▶ **Problem requirements**
Look for the line that has "http://en.wikipedia.org/wiki/Memory_ordering" in the material below; please repeat it and every line after it, exactly, up to and including the line that has "http://asm.ow2.org/", and nothing else.

○ ○ ○

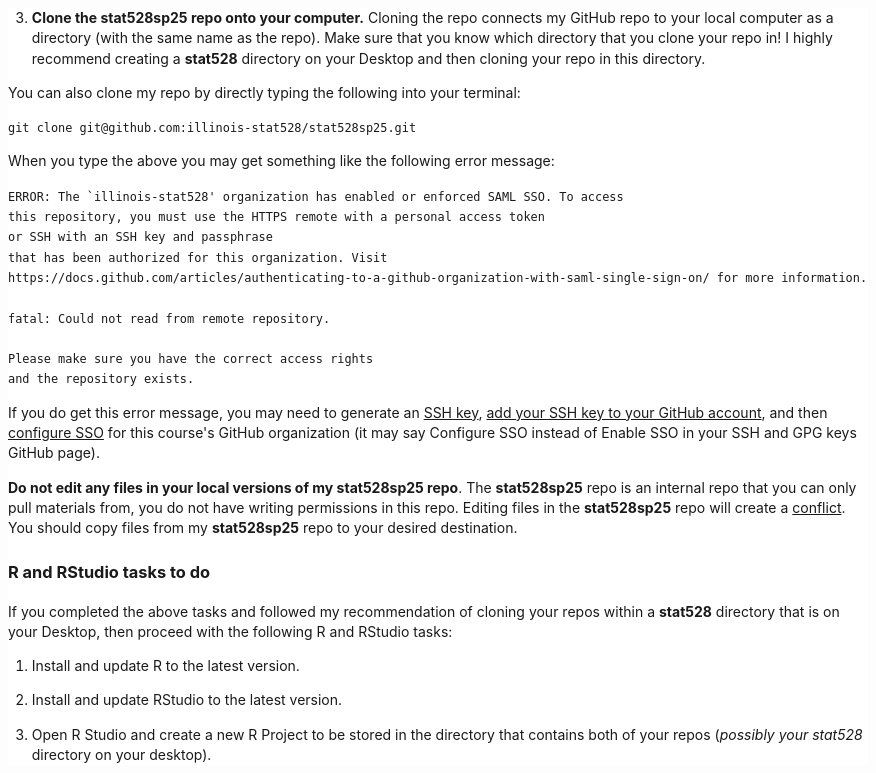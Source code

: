 


3. **Clone the **stat528sp25** repo onto your computer.** Cloning the repo connects my GitHub repo to your local computer as a directory (with the same name as the repo). Make sure that you know which directory that you clone your repo in! I highly recommend creating a **stat528** directory on your Desktop and then cloning your repo in this directory. 

You can also clone my repo by directly typing the following into your terminal:

```
git clone git@github.com:illinois-stat528/stat528sp25.git
```

When you type the above you may get something like the following error message:

```
ERROR: The `illinois-stat528' organization has enabled or enforced SAML SSO. To access
this repository, you must use the HTTPS remote with a personal access token
or SSH with an SSH key and passphrase
that has been authorized for this organization. Visit
https://docs.github.com/articles/authenticating-to-a-github-organization-with-saml-single-sign-on/ for more information.

fatal: Could not read from remote repository.

Please make sure you have the correct access rights
and the repository exists.
```

If you do get this error message, you may need to generate an [SSH key](https://docs.github.com/en/authentication/connecting-to-github-with-ssh/generating-a-new-ssh-key-and-adding-it-to-the-ssh-agent), [add your SSH key to your GitHub account](https://docs.github.com/en/enterprise-server@3.0/authentication/connecting-to-github-with-ssh/adding-a-new-ssh-key-to-your-github-account), and then [configure SSO](https://docs.github.com/en/enterprise-cloud@latest/authentication/authenticating-with-saml-single-sign-on/authorizing-an-ssh-key-for-use-with-saml-single-sign-on) for this course's GitHub organization (it may say Configure SSO instead of Enable SSO in your SSH and GPG keys GitHub page).


**Do not edit any files in your local versions of my stat528sp25 repo**. The **stat528sp25** repo is an internal repo that you can only pull materials from, you do not have writing permissions in this repo. Editing files in the **stat528sp25** repo  will create a [conflict](https://help.github.com/en/github/collaborating-with-issues-and-pull-requests/about-merge-conflicts). You should copy files from my **stat528sp25** repo to your desired destination.



### R and RStudio tasks to do

If you completed the above tasks and followed my recommendation of cloning your repos within a **stat528** directory that is on your Desktop, then proceed with the following R and RStudio tasks:

1. Install and update R to the latest version.

2. Install and update RStudio to the latest version.

3. Open R Studio and create a new R Project to be stored in the directory that contains both of your repos (*possibly your *stat528** directory on your desktop).
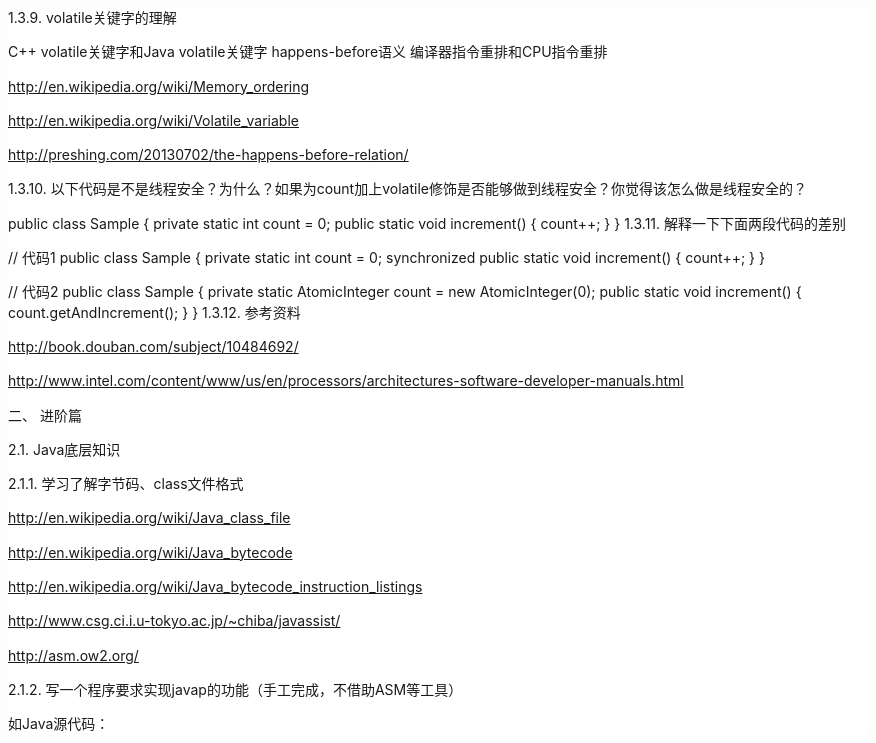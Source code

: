 1.3.9. volatile关键字的理解

C++ volatile关键字和Java volatile关键字 happens-before语义 编译器指令重排和CPU指令重排

http://en.wikipedia.org/wiki/Memory_ordering

http://en.wikipedia.org/wiki/Volatile_variable

http://preshing.com/20130702/the-happens-before-relation/

1.3.10. 以下代码是不是线程安全？为什么？如果为count加上volatile修饰是否能够做到线程安全？你觉得该怎么做是线程安全的？

public class Sample {
  private static int count = 0;
  public static void increment() {
    count++;
  }
}
1.3.11. 解释一下下面两段代码的差别

// 代码1
public class Sample {
  private static int count = 0;
  synchronized public static void increment() {
    count++;
  }
}

// 代码2
public class Sample {
  private static AtomicInteger count = new AtomicInteger(0);
  public static void increment() {
    count.getAndIncrement();
  }
}
1.3.12. 参考资料

http://book.douban.com/subject/10484692/

http://www.intel.com/content/www/us/en/processors/architectures-software-developer-manuals.html

二、 进阶篇

2.1. Java底层知识

2.1.1. 学习了解字节码、class文件格式

http://en.wikipedia.org/wiki/Java_class_file

http://en.wikipedia.org/wiki/Java_bytecode

http://en.wikipedia.org/wiki/Java_bytecode_instruction_listings

http://www.csg.ci.i.u-tokyo.ac.jp/~chiba/javassist/

http://asm.ow2.org/

2.1.2. 写一个程序要求实现javap的功能（手工完成，不借助ASM等工具）

如Java源代码：
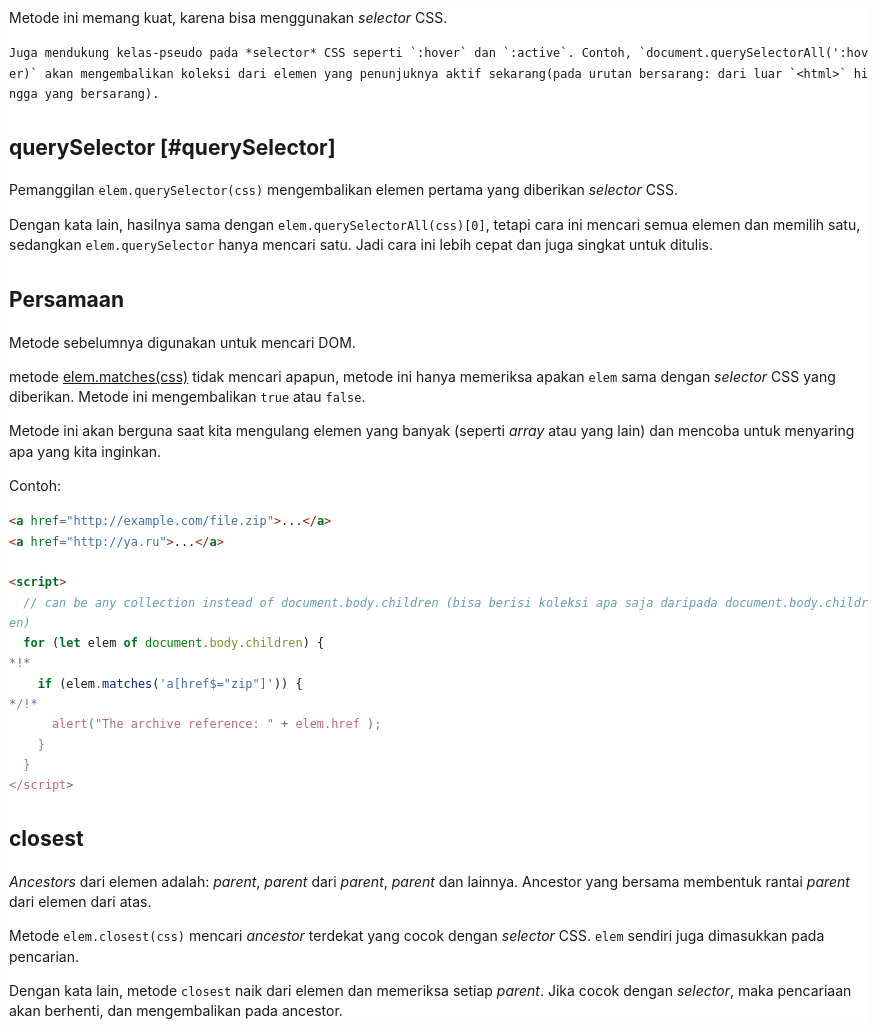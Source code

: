 Metode ini memang kuat, karena bisa menggunakan *selector* CSS.

```smart header="Bisa menggunakan kelas-pseudo"
Juga mendukung kelas-pseudo pada *selector* CSS seperti `:hover` dan `:active`. Contoh, `document.querySelectorAll(':hover)` akan mengembalikan koleksi dari elemen yang penunjuknya aktif sekarang(pada urutan bersarang: dari luar `<html>` hingga yang bersarang).
```

## querySelector [#querySelector]

Pemanggilan `elem.querySelector(css)` mengembalikan elemen pertama yang diberikan *selector* CSS.

Dengan kata lain, hasilnya sama dengan `elem.querySelectorAll(css)[0]`, tetapi cara ini mencari semua elemen dan memilih satu, sedangkan `elem.querySelector` hanya mencari satu. Jadi cara ini lebih cepat dan juga singkat untuk ditulis.

## Persamaan
Metode sebelumnya digunakan untuk mencari DOM.

metode [elem.matches(css)](http://dom.spec.whatwg.org/#dom-element-matches) tidak mencari apapun, metode ini hanya memeriksa apakan `elem` sama dengan *selector* CSS yang diberikan. Metode ini mengembalikan `true` atau `false`. 

Metode ini akan berguna saat kita mengulang elemen yang banyak (seperti *array* atau yang lain) dan mencoba untuk menyaring apa yang kita inginkan.

Contoh:

```html run
<a href="http://example.com/file.zip">...</a>
<a href="http://ya.ru">...</a>

<script>
  // can be any collection instead of document.body.children (bisa berisi koleksi apa saja daripada document.body.children)
  for (let elem of document.body.children) {
*!*
    if (elem.matches('a[href$="zip"]')) {
*/!*
      alert("The archive reference: " + elem.href );
    }
  }
</script>
```

## closest

*Ancestors* dari elemen adalah: *parent*, *parent* dari *parent*, *parent* dan lainnya. Ancestor yang bersama membentuk rantai *parent* dari elemen dari atas.

Metode `elem.closest(css)` mencari *ancestor* terdekat yang cocok dengan *selector* CSS. `elem` sendiri juga dimasukkan pada pencarian.

Dengan kata lain, metode `closest` naik dari elemen dan memeriksa setiap *parent*. Jika cocok dengan *selector*, maka pencariaan akan berhenti, dan mengembalikan pada ancestor.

○ ○ ○

▶ **Answer to this task**
http://en.wikipedia.org/wiki/Memory_ordering

http://en.wikipedia.org/wiki/Volatile_variable

http://preshing.com/20130702/the-happens-before-relation/

1.3.10. 以下代码是不是线程安全？为什么？如果为count加上volatile修饰是否能够做到线程安全？你觉得该怎么做是线程安全的？

public class Sample {
  private static int count = 0;
  public static void increment() {
    count++;
  }
}
1.3.11. 解释一下下面两段代码的差别

// 代码1
public class Sample {
  private static int count = 0;
  synchronized public static void increment() {
    count++;
  }
}

// 代码2
public class Sample {
  private static AtomicInteger count = new AtomicInteger(0);
  public static void increment() {
    count.getAndIncrement();
  }
}
1.3.12. 参考资料

http://book.douban.com/subject/10484692/

http://www.intel.com/content/www/us/en/processors/architectures-software-developer-manuals.html

二、 进阶篇

2.1. Java底层知识

2.1.1. 学习了解字节码、class文件格式

http://en.wikipedia.org/wiki/Java_class_file

http://en.wikipedia.org/wiki/Java_bytecode

http://en.wikipedia.org/wiki/Java_bytecode_instruction_listings

http://www.csg.ci.i.u-tokyo.ac.jp/~chiba/javassist/

http://asm.ow2.org/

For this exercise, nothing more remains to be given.